• [Your objective]
When a line of the entries contains "newline", please list that line.

• [Available data]
· · ·
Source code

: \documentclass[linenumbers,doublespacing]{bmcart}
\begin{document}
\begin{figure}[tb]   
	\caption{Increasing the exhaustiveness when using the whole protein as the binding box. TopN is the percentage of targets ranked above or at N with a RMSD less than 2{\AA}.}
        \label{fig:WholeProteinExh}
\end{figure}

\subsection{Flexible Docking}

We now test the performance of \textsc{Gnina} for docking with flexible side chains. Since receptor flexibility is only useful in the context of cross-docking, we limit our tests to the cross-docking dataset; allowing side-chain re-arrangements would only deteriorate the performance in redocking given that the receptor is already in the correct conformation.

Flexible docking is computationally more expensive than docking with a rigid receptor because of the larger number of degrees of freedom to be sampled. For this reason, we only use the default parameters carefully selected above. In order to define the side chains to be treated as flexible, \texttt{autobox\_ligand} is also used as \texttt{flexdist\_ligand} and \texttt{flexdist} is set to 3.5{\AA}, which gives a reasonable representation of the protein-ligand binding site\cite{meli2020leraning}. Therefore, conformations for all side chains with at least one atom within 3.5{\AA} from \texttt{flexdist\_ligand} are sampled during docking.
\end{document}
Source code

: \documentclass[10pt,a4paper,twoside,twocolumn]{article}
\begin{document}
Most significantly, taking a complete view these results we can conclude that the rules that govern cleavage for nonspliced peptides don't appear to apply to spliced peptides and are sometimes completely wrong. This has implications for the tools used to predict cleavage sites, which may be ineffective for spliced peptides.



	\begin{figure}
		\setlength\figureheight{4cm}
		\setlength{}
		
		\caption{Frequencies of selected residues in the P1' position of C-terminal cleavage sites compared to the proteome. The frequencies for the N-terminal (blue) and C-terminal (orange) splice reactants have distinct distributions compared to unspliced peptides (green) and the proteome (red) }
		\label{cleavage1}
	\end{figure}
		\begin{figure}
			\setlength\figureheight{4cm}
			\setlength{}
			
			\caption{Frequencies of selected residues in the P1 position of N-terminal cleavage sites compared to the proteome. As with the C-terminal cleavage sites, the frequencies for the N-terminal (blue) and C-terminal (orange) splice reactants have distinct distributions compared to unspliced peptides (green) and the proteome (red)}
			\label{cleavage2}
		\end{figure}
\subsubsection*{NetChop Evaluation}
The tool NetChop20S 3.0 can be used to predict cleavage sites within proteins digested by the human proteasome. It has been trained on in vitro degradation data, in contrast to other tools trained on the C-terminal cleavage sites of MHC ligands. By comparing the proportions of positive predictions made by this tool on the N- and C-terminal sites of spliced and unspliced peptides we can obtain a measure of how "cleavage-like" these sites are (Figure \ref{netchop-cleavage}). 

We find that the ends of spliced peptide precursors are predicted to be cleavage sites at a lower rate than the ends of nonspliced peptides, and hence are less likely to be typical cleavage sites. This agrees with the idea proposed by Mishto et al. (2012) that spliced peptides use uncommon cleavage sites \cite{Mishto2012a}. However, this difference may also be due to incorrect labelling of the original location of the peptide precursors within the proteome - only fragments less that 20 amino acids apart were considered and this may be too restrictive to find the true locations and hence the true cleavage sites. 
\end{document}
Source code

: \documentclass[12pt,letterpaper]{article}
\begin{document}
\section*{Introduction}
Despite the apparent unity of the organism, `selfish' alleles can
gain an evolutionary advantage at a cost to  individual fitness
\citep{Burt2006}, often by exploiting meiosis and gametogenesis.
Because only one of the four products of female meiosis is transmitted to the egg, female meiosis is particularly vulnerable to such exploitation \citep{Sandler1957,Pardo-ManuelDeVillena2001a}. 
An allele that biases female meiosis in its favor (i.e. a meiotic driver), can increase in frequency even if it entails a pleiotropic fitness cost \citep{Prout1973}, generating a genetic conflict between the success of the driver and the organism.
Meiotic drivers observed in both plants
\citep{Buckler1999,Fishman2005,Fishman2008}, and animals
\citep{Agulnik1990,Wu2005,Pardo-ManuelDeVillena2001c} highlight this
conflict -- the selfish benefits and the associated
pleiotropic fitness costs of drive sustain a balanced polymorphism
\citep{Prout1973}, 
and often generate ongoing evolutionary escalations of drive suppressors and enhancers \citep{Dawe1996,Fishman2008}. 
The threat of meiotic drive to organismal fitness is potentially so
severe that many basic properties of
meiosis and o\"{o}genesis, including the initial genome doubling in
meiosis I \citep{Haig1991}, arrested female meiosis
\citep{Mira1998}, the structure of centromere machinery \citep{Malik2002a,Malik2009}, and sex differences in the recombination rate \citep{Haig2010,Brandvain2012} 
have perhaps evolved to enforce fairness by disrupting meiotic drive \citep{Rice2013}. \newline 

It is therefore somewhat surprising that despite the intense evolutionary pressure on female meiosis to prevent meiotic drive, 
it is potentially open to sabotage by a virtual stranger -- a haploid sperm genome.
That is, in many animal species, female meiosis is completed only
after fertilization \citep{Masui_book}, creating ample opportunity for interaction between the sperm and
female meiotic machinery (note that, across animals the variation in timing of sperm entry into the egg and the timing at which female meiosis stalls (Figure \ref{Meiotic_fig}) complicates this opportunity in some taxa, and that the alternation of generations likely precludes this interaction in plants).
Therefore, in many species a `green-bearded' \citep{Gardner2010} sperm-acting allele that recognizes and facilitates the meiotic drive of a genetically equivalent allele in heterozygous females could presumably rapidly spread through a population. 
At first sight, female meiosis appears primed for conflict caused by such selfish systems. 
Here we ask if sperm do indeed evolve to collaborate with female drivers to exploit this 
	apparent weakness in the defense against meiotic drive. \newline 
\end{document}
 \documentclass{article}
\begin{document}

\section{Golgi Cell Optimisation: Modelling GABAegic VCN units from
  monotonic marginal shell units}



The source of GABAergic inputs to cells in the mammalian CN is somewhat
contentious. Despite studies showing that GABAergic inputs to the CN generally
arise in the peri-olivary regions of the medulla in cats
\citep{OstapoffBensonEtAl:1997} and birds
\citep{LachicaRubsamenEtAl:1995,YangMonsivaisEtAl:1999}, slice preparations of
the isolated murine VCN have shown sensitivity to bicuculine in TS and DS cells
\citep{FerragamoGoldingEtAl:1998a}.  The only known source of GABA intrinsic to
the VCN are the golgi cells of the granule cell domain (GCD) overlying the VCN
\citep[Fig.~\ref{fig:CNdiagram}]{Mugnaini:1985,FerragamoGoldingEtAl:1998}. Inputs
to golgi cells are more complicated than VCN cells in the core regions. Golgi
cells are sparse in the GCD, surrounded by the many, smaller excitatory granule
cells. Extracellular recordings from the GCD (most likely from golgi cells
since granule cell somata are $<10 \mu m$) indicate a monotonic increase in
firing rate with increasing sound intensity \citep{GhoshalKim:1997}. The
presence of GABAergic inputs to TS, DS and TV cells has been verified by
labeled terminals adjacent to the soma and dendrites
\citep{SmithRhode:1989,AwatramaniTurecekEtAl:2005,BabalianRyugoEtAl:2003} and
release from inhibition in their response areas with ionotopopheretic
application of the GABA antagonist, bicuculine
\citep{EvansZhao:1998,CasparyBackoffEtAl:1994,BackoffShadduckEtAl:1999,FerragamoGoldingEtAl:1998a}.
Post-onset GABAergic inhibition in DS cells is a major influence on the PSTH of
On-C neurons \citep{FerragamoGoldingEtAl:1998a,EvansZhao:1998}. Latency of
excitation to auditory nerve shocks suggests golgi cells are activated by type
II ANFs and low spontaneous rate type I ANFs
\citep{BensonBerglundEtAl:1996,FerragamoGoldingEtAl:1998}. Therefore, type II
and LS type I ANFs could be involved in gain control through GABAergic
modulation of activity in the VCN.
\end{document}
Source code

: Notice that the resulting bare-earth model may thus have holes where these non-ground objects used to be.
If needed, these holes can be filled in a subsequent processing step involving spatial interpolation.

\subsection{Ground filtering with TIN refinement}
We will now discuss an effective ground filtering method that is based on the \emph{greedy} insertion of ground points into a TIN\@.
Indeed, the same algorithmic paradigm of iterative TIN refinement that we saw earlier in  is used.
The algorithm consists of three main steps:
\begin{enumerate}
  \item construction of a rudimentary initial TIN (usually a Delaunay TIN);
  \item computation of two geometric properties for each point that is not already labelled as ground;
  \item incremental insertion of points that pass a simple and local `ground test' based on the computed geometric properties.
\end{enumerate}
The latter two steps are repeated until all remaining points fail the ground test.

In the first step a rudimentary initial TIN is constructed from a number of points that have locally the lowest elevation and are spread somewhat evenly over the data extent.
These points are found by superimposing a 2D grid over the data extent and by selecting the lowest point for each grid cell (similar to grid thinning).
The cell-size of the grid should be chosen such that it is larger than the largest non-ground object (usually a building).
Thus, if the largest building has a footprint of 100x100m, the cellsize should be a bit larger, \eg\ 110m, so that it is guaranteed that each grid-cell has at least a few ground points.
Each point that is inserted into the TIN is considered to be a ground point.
· · ·
• [Answer for the task]
have perhaps evolved to enforce fairness by disrupting meiotic drive \citep{Rice2013}. \newline 
	apparent weakness in the defense against meiotic drive. \newline 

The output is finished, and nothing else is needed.